=== MATERIALS PROVIDED ===

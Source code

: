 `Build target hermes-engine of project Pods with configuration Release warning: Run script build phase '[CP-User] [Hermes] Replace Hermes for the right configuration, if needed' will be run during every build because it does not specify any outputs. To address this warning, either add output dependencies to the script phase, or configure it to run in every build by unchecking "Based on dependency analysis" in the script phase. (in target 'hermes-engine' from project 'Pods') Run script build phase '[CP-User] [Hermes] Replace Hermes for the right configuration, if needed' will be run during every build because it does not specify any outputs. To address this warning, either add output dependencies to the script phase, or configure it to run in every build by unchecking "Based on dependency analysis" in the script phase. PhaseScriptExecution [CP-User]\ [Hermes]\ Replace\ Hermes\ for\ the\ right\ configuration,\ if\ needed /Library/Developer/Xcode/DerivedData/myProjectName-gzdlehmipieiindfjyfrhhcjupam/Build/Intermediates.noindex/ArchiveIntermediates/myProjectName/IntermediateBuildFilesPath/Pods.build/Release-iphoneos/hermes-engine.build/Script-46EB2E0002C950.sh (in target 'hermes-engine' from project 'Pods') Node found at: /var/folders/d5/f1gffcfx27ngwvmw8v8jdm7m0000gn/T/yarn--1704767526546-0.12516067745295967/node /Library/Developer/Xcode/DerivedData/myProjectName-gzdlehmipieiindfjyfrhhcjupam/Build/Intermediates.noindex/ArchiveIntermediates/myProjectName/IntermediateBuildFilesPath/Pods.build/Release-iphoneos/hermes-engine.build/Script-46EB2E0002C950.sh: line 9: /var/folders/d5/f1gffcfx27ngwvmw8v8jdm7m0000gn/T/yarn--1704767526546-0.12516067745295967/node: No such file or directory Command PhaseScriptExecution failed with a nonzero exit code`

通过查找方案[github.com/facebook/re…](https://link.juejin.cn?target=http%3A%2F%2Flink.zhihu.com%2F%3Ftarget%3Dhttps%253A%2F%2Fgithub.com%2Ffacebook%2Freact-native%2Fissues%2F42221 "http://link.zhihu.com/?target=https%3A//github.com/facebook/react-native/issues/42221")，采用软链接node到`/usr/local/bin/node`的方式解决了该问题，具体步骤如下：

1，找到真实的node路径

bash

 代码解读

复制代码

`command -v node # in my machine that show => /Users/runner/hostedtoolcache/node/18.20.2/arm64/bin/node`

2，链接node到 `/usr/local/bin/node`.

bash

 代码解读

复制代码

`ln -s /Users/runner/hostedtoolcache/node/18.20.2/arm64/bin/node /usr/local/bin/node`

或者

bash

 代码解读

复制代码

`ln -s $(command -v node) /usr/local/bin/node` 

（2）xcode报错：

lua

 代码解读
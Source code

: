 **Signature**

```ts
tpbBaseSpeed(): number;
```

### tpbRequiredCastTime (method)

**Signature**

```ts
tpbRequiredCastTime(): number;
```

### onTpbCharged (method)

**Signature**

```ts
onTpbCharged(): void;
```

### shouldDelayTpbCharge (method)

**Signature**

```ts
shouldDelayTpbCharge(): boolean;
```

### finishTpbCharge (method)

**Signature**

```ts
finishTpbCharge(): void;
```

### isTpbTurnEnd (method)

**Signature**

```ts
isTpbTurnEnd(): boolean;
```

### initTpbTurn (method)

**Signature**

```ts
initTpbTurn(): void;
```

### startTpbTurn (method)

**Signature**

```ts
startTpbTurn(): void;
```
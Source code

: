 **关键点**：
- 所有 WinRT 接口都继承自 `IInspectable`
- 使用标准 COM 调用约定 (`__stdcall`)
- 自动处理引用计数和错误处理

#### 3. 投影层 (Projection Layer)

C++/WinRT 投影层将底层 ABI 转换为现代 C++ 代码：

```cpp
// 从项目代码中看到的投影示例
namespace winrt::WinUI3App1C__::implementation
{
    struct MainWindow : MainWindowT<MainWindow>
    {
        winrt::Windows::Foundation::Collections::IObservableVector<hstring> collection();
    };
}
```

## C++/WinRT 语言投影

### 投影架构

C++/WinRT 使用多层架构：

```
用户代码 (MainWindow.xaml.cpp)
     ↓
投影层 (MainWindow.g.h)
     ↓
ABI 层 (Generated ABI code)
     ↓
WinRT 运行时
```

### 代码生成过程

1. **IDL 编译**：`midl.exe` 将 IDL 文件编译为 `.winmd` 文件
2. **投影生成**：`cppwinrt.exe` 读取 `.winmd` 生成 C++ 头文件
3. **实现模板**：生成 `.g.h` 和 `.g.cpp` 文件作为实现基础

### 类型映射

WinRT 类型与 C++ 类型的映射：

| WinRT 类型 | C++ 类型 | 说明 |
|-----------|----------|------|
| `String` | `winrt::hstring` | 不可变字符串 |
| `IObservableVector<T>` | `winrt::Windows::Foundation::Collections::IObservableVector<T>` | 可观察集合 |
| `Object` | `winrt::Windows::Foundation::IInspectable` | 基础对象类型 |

===

▶ [EXERCISE BRIEF]:
All of the material, restated exactly, is the expected result.

▶ [SOLUTION TO THE PROBLEM]:
Source code

: `Build target hermes-engine of project Pods with configuration Release warning: Run script build phase '[CP-User] [Hermes] Replace Hermes for the right configuration, if needed' will be run during every build because it does not specify any outputs. To address this warning, either add output dependencies to the script phase, or configure it to run in every build by unchecking "Based on dependency analysis" in the script phase. (in target 'hermes-engine' from project 'Pods') Run script build phase '[CP-User] [Hermes] Replace Hermes for the right configuration, if needed' will be run during every build because it does not specify any outputs. To address this warning, either add output dependencies to the script phase, or configure it to run in every build by unchecking "Based on dependency analysis" in the script phase. PhaseScriptExecution [CP-User]\ [Hermes]\ Replace\ Hermes\ for\ the\ right\ configuration,\ if\ needed /Library/Developer/Xcode/DerivedData/myProjectName-gzdlehmipieiindfjyfrhhcjupam/Build/Intermediates.noindex/ArchiveIntermediates/myProjectName/IntermediateBuildFilesPath/Pods.build/Release-iphoneos/hermes-engine.build/Script-46EB2E0002C950.sh (in target 'hermes-engine' from project 'Pods') Node found at: /var/folders/d5/f1gffcfx27ngwvmw8v8jdm7m0000gn/T/yarn--1704767526546-0.12516067745295967/node /Library/Developer/Xcode/DerivedData/myProjectName-gzdlehmipieiindfjyfrhhcjupam/Build/Intermediates.noindex/ArchiveIntermediates/myProjectName/IntermediateBuildFilesPath/Pods.build/Release-iphoneos/hermes-engine.build/Script-46EB2E0002C950.sh: line 9: /var/folders/d5/f1gffcfx27ngwvmw8v8jdm7m0000gn/T/yarn--1704767526546-0.12516067745295967/node: No such file or directory Command PhaseScriptExecution failed with a nonzero exit code`

通过查找方案[github.com/facebook/re…](https://link.juejin.cn?target=http%3A%2F%2Flink.zhihu.com%2F%3Ftarget%3Dhttps%253A%2F%2Fgithub.com%2Ffacebook%2Freact-native%2Fissues%2F42221 "http://link.zhihu.com/?target=https%3A//github.com/facebook/react-native/issues/42221")，采用软链接node到`/usr/local/bin/node`的方式解决了该问题，具体步骤如下：

1，找到真实的node路径

bash

 代码解读

复制代码

`command -v node # in my machine that show => /Users/runner/hostedtoolcache/node/18.20.2/arm64/bin/node`

2，链接node到 `/usr/local/bin/node`.

bash

 代码解读

复制代码

`ln -s /Users/runner/hostedtoolcache/node/18.20.2/arm64/bin/node /usr/local/bin/node`

或者

bash

 代码解读

复制代码

`ln -s $(command -v node) /usr/local/bin/node` 

（2）xcode报错：

lua

 代码解读
Source code

: **Signature**

```ts
tpbBaseSpeed(): number;
```

### tpbRequiredCastTime (method)

**Signature**

```ts
tpbRequiredCastTime(): number;
```

### onTpbCharged (method)

**Signature**

```ts
onTpbCharged(): void;
```

### shouldDelayTpbCharge (method)

**Signature**

```ts
shouldDelayTpbCharge(): boolean;
```

### finishTpbCharge (method)

**Signature**

```ts
finishTpbCharge(): void;
```

### isTpbTurnEnd (method)

**Signature**

```ts
isTpbTurnEnd(): boolean;
```

### initTpbTurn (method)

**Signature**

```ts
initTpbTurn(): void;
```

### startTpbTurn (method)

**Signature**

```ts
startTpbTurn(): void;
```
Source code

: **关键点**：
- 所有 WinRT 接口都继承自 `IInspectable`
- 使用标准 COM 调用约定 (`__stdcall`)
- 自动处理引用计数和错误处理

#### 3. 投影层 (Projection Layer)

C++/WinRT 投影层将底层 ABI 转换为现代 C++ 代码：

```cpp
// 从项目代码中看到的投影示例
namespace winrt::WinUI3App1C__::implementation
{
    struct MainWindow : MainWindowT<MainWindow>
    {
        winrt::Windows::Foundation::Collections::IObservableVector<hstring> collection();
    };
}
```

## C++/WinRT 语言投影

### 投影架构

C++/WinRT 使用多层架构：

```
用户代码 (MainWindow.xaml.cpp)
     ↓
投影层 (MainWindow.g.h)
     ↓
ABI 层 (Generated ABI code)
     ↓
WinRT 运行时
```

### 代码生成过程

1. **IDL 编译**：`midl.exe` 将 IDL 文件编译为 `.winmd` 文件
2. **投影生成**：`cppwinrt.exe` 读取 `.winmd` 生成 C++ 头文件
3. **实现模板**：生成 `.g.h` 和 `.g.cpp` 文件作为实现基础

### 类型映射

WinRT 类型与 C++ 类型的映射：

| WinRT 类型 | C++ 类型 | 说明 |
|-----------|----------|------|
| `String` | `winrt::hstring` | 不可变字符串 |
| `IObservableVector<T>` | `winrt::Windows::Foundation::Collections::IObservableVector<T>` | 可观察集合 |
| `Object` | `winrt::Windows::Foundation::IInspectable` | 基础对象类型 |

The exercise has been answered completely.